How EEO affects your business
Federal EEO laws are designed to prevent the unlawful mistreatment of protected classes of people, thereby giving employees and applicants an official process through which they can file grievances, should they feel they have been victims of discrimination.
According to federal EEO laws, the following are considered unlawful acts:
- Unfair treatment of protected classes;
- Harassment or bullying in the workplace, either by management, co-workers, or others;
- Denial of reasonable accommodation for persons with disabilities;
- Denial of reasonable accommodation for persons who request such accommodation because of religious beliefs;
- Retaliation against an employee who either complained about discrimination or assisted with a job discrimination investigation or lawsuit.
Federal law protects the following classes of people from being unlawfully discriminated against as a result of EEO:
- Sex (inclusive of pregnancy, gender identity, and sexual orientation)
- National origin
- Age (40 years of age or older)
- Genetic information
What the Federal EEO poster contains
The EEOC’s Equal Opportunity is the Law poster defines the classes that are protected from discrimination as well as the various governing pieces of legislation, which provide this protection. Protected classes cannot be denied employment, raises, promotions, proper discharge, pay, training, benefits, referrals, or any other aspect of employment based on their classification alone.
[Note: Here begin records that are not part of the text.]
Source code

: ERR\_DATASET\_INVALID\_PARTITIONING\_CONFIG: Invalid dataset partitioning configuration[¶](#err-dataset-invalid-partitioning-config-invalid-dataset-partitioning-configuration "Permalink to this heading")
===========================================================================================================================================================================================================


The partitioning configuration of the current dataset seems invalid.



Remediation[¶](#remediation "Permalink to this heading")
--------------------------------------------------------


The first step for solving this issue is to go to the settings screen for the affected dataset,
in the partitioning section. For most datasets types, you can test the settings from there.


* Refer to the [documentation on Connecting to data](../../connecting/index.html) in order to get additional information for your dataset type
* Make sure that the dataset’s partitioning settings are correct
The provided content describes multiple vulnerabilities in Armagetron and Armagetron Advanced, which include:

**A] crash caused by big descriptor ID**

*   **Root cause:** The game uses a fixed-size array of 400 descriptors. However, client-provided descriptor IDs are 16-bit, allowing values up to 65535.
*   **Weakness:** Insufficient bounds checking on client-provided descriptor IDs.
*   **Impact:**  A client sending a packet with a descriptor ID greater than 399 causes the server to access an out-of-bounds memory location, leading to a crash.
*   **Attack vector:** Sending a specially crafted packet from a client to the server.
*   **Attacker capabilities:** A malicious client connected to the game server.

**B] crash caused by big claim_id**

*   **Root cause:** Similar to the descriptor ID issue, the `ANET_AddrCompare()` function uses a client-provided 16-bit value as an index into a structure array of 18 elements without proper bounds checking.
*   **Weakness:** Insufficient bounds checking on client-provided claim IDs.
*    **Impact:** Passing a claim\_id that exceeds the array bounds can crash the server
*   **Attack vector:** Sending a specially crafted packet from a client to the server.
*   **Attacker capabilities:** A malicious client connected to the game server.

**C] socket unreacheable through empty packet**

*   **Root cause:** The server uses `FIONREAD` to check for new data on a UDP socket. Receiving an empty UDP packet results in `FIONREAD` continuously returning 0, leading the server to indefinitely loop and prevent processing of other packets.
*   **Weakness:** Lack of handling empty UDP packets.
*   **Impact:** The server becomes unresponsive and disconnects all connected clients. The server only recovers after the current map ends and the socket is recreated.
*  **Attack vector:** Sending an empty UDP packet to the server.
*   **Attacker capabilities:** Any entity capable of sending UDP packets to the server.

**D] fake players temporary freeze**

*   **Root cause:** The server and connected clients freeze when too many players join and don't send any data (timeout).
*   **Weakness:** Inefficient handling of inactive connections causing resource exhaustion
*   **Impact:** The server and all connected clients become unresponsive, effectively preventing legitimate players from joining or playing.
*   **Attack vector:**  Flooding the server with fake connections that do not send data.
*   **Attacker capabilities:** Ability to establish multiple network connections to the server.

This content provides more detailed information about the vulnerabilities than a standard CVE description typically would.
Title VII of the Civil Rights Act of 1964
Responsible for protecting employees and applicants from discrimination based on race, color, religion, sex, or national origin. Under this act, employers must also provide reasonable accommodation in connection with employees’ religious beliefs and practices.
The Age Discrimination Act of 1967
Prohibits employers from discriminating against applicants and employees who are 40 years of age and older.
Title II of the Genetic Nondiscrimination Act of 2008
Disallows discrimination on the basis of genetic information. GINA also strictly limits employers’ acquisition and disclosure of genetic information, including items such as genetic tests, family medical histories, and requests for genetic services by applicants, employees, and their family members.
Titles I and V of the Americans with Disabilities Act of 1990
Bars employers from discriminating against employees or applicants on the basis of disabilities. These acts also require employers to provide otherwise qualified employees or applicants with reasonable accommodation to facilitate the successful performance of their job functions.
The Equal Pay Act of 1963, in conjunction with Title VII of the Civil Rights Act
Requires equal pay for equal work, prohibiting discrimination on the basis of gender alone. Under this act, women are required to earn the same wages as men, provided the skill sets, job functions, work environments, effort, and responsibility are the same or reasonably similar.
Further, the EEO employment poster outlines the fact that employees or applicants cannot be retaliated against, should they file a discrimination suit or assist with a discrimination investigation.
What are my EEO posting requirements?
The Americans with Disabilities Act (ADA) requires that notifications such as this be placed in locations that can be accessed by disabled persons with limited mobility.